[英]Add column with number for each unique element in pandas
I have a dataframe such as :我有一个数据框,例如:
Groups species Numbers
G1 sp1 1
G1 sp2 2
G1 sp3 3
G1 sp4 4
G1 sp4 5
G1 sp5 6
G2 sp3 1
G2 sp3 2
G2 sp2 3
G3 sp1 1
G3 sp3 1
G4 sp3 1
G5 sp3 1
G5 sp3 2
G5 sp3 3
G5 sp1 4
List_groups =["G1","G5"]
and the idea is to replace the column Numbers
only for Groups
within the List_groups
, and to add a number for each unique species
column.这个想法是只为List_groups
Groups
替换列Numbers
,并为每个唯一的species
列添加一个数字。
Then I should get the following output :然后我应该得到以下输出:
Groups species Numbers
G1 sp1 1
G1 sp2 2
G1 sp3 3
G1 sp4 4
G1 sp4 4
G1 sp5 5
G2 sp3 1
G2 sp3 2
G2 sp2 3
G3 sp1 1
G3 sp3 1
G4 sp3 1
G5 sp3 1
G5 sp3 1
G5 sp3 1
G5 sp1 2
Here it was a possibility but since the dataframe is quite long, it takes to much time...这是一种可能性,但由于数据帧很长,因此需要很多时间......
m=tab.loc[~tab['Clustername'].isin(list_cluster)]

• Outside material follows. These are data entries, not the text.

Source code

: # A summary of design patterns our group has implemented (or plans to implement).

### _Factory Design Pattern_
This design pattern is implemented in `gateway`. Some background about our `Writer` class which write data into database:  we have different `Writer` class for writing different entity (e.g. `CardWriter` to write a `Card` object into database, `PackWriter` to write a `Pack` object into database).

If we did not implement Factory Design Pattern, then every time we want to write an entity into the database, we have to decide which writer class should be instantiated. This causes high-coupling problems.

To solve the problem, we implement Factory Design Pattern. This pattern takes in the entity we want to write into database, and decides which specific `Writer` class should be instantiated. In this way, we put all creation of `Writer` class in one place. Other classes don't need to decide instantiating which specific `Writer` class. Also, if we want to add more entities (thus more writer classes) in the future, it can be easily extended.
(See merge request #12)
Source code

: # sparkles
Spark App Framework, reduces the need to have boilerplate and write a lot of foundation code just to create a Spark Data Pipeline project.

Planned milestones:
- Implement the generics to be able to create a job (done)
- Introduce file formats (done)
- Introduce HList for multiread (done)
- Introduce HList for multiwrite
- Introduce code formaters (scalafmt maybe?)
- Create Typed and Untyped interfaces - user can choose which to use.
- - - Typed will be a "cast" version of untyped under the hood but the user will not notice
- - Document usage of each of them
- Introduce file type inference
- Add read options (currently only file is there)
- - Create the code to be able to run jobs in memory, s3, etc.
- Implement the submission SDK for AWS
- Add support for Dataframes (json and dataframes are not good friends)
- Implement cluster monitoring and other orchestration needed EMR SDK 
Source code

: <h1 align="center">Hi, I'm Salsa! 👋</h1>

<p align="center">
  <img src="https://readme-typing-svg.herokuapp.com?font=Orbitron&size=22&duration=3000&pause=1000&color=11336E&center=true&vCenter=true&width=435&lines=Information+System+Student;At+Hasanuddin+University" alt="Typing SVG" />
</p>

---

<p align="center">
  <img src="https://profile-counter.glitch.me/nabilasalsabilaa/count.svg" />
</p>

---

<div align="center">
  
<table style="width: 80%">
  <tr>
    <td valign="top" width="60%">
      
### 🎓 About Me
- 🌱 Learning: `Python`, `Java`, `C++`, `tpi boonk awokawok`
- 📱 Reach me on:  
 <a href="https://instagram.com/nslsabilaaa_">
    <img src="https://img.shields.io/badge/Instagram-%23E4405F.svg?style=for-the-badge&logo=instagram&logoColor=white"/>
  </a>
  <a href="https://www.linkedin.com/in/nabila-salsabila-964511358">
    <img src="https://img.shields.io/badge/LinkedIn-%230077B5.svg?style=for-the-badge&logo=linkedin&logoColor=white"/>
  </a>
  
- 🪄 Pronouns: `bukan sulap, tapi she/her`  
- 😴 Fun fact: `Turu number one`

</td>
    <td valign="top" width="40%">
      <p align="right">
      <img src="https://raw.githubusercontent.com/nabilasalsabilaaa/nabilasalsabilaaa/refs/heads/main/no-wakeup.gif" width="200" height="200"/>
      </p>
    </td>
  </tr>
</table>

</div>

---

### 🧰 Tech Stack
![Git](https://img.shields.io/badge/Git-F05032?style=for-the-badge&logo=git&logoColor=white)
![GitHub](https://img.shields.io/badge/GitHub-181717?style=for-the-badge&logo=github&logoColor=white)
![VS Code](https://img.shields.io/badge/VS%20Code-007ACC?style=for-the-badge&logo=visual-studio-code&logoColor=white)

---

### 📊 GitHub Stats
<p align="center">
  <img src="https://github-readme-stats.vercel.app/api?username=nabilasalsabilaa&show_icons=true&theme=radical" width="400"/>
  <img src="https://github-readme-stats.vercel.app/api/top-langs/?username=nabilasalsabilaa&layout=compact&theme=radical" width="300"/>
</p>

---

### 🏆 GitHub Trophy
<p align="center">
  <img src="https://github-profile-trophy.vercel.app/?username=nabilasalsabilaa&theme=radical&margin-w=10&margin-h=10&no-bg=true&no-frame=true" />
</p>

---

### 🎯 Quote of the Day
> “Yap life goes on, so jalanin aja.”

df.loc[m,'Numbers']=(df[m].groupby(['Groups','species']).ngroup()+1)
Here is the dataframe in dic format :这是 dic 格式的数据框:
{'Groups': {0: 'G1', 1: 'G1', 2: 'G1', 3: 'G1', 4: 'G1', 5: 'G1', 6: 'G2', 7: 'G2', 8: 'G2', 9: 'G3', 10: 'G3', 11: 'G4', 12: 'G5', 13: 'G5', 14: 'G5', 15: 'G5'}, 'species': {0: 'sp1', 1: 'sp2', 2: 'sp3', 3: 'sp4', 4: 'sp4', 5: 'sp5', 6: 'sp3', 7: 'sp3', 8: 'sp2', 9: 'sp1', 10: 'sp3', 11: 'sp3', 12: 'sp3', 13: 'sp3', 14: 'sp3', 15: 'sp1'}, 'Numbers': {0: 1, 1: 2, 2: 3, 3: 4, 4: 5, 5: 6, 6: 1, 7: 2, 8: 3, 9: 1, 10: 1, 11: 1, 12: 1, 13: 2, 14: 3, 15: 4}}
You can use pandas.CategoricalIndex
and pandas.CategoricalIndex.codes
to assign the numbering for each unique specie within the group您可以使用pandas.CategoricalIndex
和pandas.CategoricalIndex.codes
为组内的每个唯一物种分配编号
List_groups = ["G1", "G5"]
filters = df["Groups"].isin(List_groups)
# change Numbers for rows in the group only, other groups are not affected
df.loc[filters, "Numbers"] = (
df[filters].groupby(["Groups"])["species"].transform(lambda x: pd.CategoricalIndex(x).codes + 1)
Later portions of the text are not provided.